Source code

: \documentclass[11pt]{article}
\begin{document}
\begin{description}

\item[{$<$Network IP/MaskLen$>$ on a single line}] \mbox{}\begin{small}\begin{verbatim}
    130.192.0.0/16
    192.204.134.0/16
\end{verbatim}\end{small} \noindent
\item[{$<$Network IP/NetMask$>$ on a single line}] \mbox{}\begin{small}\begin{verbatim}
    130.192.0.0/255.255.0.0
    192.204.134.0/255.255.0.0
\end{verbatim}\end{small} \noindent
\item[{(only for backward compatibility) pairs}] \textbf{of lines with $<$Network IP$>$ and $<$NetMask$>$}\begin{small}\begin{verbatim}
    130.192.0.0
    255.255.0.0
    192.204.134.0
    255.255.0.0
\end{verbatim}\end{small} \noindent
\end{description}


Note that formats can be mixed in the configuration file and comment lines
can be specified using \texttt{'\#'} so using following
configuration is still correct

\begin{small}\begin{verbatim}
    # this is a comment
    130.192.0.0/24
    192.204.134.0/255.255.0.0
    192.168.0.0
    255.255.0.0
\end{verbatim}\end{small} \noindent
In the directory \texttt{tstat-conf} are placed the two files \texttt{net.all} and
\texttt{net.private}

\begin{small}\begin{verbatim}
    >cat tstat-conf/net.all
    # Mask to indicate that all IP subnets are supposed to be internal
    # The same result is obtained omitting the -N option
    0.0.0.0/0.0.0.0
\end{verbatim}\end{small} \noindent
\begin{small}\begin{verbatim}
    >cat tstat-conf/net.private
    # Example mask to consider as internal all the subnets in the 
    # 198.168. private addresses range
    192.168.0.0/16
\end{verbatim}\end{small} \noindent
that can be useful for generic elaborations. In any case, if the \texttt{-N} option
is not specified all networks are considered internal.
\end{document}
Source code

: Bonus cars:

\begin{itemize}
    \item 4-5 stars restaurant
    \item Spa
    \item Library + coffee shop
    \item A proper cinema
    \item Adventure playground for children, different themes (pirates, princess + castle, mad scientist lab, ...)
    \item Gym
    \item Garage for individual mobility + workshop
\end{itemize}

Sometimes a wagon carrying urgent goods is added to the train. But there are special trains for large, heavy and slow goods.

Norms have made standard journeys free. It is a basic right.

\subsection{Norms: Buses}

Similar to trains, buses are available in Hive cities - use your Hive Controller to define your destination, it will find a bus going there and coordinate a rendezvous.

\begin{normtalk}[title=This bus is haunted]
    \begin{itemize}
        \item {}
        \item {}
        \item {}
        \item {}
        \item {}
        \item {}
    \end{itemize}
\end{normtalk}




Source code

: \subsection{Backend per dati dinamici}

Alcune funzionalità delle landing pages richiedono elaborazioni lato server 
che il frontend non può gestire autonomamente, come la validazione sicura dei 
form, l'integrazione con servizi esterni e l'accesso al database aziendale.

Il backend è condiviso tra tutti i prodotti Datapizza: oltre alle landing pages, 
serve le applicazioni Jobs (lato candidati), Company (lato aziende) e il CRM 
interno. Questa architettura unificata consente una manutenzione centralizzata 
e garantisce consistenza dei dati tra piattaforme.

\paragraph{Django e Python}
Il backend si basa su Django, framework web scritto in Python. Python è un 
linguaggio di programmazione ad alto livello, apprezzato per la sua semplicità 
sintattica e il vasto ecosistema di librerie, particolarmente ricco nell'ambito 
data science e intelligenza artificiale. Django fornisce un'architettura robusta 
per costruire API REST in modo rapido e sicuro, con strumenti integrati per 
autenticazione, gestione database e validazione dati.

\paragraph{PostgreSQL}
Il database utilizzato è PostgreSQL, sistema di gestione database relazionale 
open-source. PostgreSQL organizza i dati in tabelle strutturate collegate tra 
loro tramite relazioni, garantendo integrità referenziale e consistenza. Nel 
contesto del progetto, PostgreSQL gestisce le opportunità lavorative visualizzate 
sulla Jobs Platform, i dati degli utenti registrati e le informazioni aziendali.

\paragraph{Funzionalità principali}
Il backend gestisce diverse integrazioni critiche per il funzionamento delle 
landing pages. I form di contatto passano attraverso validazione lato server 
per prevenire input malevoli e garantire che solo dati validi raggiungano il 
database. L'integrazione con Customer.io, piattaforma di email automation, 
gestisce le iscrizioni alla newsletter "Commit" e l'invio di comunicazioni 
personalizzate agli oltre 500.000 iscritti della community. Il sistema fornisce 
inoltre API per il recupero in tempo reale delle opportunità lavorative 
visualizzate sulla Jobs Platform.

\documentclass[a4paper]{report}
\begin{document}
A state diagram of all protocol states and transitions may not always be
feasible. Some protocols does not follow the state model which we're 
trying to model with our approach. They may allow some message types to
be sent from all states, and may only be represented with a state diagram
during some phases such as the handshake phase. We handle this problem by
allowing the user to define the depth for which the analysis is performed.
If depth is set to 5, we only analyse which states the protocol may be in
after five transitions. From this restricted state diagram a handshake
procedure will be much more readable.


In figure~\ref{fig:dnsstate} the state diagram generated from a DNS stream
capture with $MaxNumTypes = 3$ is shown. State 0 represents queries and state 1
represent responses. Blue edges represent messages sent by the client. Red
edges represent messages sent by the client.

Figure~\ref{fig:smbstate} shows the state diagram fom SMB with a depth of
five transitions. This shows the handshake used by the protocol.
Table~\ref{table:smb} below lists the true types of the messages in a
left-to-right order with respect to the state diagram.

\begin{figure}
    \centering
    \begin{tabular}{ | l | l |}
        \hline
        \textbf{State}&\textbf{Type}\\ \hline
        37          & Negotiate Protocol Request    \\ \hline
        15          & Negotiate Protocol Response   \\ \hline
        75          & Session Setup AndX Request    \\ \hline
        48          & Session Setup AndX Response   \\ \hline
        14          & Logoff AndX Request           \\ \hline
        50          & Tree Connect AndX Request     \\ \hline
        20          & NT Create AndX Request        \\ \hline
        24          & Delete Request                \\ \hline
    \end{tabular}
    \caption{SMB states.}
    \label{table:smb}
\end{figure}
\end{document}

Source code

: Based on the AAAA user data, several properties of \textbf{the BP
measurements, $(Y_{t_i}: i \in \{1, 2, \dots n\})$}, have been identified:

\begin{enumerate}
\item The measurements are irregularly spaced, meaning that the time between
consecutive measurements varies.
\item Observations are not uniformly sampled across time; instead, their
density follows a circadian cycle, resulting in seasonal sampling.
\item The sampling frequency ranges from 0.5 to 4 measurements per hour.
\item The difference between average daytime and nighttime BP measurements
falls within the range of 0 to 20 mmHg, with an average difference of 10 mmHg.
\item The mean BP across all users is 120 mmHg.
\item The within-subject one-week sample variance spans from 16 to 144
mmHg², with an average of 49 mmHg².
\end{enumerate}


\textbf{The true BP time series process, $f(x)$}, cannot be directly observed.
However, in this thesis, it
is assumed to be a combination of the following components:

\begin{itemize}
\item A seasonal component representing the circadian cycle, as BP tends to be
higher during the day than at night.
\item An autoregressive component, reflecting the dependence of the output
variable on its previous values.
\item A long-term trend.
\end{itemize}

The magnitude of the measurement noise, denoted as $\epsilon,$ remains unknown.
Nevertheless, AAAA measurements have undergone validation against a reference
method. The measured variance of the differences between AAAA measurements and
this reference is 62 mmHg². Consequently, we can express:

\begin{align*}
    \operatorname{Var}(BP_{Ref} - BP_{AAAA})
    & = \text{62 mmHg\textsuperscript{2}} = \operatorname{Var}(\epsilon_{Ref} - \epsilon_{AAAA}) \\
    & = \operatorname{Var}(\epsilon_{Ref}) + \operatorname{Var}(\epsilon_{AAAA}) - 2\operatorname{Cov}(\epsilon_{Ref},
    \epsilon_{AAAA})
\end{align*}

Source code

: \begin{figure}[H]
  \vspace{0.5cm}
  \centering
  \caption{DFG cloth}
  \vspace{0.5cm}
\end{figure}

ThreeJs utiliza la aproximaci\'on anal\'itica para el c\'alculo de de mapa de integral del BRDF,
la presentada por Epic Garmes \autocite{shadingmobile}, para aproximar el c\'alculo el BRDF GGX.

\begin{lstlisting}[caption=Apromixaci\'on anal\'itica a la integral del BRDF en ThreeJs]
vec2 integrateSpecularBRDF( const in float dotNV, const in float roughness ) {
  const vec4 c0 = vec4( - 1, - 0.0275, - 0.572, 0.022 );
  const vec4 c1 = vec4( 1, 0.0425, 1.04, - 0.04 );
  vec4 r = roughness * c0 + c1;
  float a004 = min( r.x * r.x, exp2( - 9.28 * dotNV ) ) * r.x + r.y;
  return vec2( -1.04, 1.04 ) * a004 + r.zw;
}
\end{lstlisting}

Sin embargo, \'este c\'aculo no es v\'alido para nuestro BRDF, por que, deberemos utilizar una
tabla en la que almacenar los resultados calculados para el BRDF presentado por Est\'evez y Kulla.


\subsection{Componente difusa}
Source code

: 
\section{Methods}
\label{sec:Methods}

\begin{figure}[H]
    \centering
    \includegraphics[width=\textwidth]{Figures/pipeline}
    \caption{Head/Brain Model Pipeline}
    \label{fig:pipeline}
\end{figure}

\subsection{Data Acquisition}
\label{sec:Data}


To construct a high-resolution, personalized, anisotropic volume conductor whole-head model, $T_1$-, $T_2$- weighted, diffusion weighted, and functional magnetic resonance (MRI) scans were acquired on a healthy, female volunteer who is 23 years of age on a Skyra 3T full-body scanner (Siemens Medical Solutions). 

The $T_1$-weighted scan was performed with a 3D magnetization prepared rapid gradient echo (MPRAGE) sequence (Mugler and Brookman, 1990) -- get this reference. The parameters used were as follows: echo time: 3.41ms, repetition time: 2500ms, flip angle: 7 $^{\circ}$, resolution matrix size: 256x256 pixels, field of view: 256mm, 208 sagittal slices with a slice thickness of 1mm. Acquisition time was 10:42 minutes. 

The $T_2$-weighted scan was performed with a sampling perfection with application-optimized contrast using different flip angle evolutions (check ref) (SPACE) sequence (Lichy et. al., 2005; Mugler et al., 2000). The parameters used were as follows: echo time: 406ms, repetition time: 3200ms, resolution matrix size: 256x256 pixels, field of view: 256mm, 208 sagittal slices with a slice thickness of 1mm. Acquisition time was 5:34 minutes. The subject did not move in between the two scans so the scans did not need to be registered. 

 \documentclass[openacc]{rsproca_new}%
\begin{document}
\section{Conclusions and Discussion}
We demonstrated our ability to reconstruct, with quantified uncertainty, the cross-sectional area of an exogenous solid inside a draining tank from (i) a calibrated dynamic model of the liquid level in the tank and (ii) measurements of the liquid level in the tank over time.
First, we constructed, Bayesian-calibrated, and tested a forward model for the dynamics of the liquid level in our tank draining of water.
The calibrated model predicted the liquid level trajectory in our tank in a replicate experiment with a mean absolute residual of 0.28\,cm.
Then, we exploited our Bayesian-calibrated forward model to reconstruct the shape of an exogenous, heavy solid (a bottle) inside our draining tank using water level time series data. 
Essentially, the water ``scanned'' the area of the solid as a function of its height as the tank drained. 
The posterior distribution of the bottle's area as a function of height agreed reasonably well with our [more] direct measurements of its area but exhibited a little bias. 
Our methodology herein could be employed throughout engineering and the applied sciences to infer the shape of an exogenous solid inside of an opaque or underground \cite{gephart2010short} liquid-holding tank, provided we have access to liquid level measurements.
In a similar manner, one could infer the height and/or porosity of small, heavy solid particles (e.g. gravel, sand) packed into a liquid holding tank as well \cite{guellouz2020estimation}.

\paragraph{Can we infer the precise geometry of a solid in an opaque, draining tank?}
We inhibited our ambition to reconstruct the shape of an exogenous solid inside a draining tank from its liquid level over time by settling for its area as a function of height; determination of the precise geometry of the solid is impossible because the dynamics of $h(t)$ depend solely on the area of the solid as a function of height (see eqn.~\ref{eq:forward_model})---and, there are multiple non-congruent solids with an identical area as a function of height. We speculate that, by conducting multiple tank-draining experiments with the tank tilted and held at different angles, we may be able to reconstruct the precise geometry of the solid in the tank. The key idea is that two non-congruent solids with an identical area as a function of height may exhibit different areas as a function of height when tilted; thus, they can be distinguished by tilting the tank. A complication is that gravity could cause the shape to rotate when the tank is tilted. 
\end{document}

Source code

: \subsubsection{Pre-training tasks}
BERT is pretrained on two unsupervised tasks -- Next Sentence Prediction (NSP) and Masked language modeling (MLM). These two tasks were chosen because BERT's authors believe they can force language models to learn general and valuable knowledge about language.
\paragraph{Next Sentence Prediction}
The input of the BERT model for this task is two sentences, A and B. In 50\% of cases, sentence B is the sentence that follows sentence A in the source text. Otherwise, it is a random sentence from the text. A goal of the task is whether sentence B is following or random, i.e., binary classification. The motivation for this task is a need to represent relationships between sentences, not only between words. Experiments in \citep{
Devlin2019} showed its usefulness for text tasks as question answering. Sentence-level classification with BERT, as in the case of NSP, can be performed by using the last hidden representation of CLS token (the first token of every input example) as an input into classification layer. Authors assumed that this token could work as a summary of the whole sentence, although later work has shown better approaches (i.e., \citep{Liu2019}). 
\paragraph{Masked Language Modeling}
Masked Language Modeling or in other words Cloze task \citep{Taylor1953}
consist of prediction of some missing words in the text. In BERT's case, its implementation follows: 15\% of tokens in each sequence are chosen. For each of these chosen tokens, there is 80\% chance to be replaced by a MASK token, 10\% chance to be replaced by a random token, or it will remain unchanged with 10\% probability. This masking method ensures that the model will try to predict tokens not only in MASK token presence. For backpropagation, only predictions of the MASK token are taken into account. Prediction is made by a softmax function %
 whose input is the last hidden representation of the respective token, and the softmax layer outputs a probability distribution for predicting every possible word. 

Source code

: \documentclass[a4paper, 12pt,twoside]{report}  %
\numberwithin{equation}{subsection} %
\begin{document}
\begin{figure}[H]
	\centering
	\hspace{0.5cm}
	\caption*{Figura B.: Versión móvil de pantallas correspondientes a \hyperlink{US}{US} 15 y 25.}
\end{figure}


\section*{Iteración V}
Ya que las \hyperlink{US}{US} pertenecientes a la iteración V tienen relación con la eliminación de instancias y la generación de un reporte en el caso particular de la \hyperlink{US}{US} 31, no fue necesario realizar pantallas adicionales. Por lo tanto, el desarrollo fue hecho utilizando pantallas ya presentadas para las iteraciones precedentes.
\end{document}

• _Task_:
Taking the lines above, repeat exactly those from the line that contains "linguaggio di programmazione" through the line that contains "be sent from", and both of those lines as well. Include nothing else.

• _Result of this exercise_:
linguaggio di programmazione ad alto livello, apprezzato per la sua semplicità 
sintattica e il vasto ecosistema di librerie, particolarmente ricco nell'ambito 
data science e intelligenza artificiale. Django fornisce un'architettura robusta 
per costruire API REST in modo rapido e sicuro, con strumenti integrati per 
autenticazione, gestione database e validazione dati.

\paragraph{PostgreSQL}
Il database utilizzato è PostgreSQL, sistema di gestione database relazionale 
open-source. PostgreSQL organizza i dati in tabelle strutturate collegate tra 
loro tramite relazioni, garantendo integrità referenziale e consistenza. Nel 
contesto del progetto, PostgreSQL gestisce le opportunità lavorative visualizzate 
sulla Jobs Platform, i dati degli utenti registrati e le informazioni aziendali.

\paragraph{Funzionalità principali}
Il backend gestisce diverse integrazioni critiche per il funzionamento delle 
landing pages. I form di contatto passano attraverso validazione lato server 
per prevenire input malevoli e garantire che solo dati validi raggiungano il 
database. L'integrazione con Customer.io, piattaforma di email automation, 
gestisce le iscrizioni alla newsletter "Commit" e l'invio di comunicazioni 
personalizzate agli oltre 500.000 iscritti della community. Il sistema fornisce 
inoltre API per il recupero in tempo reale delle opportunità lavorative 
visualizzate sulla Jobs Platform.

\documentclass[a4paper]{report}
\begin{document}
A state diagram of all protocol states and transitions may not always be
feasible. Some protocols does not follow the state model which we're 
trying to model with our approach. They may allow some message types to
be sent from all states, and may only be represented with a state diagram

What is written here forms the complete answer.